ASSIGNMENT: What lines in the entries hold the string "optional"? List them.
───── DATA TO PROCESS ─────
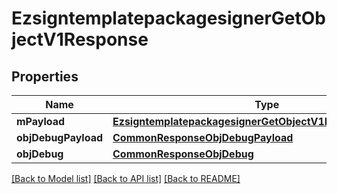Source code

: # EzsigntemplatepackagesignerGetObjectV1Response

## Properties
Name | Type | Description | Notes
------------ | ------------- | ------------- | -------------
**mPayload** | [**EzsigntemplatepackagesignerGetObjectV1ResponseMPayload**](EzsigntemplatepackagesignerGetObjectV1ResponseMPayload.md) |  | 
**objDebugPayload** | [**CommonResponseObjDebugPayload**](CommonResponseObjDebugPayload.md) |  | [optional] 
**objDebug** | [**CommonResponseObjDebug**](CommonResponseObjDebug.md) |  | [optional] 

[[Back to Model list]](../README.md#documentation-for-models) [[Back to API list]](../README.md#documentation-for-api-endpoints) [[Back to README]](../README.md)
─────
COMPLETED EXERCISE:
**objDebugPayload** | [**CommonResponseObjDebugPayload**](CommonResponseObjDebugPayload.md) |  | [optional] 
**objDebug** | [**CommonResponseObjDebug**](CommonResponseObjDebug.md) |  | [optional] 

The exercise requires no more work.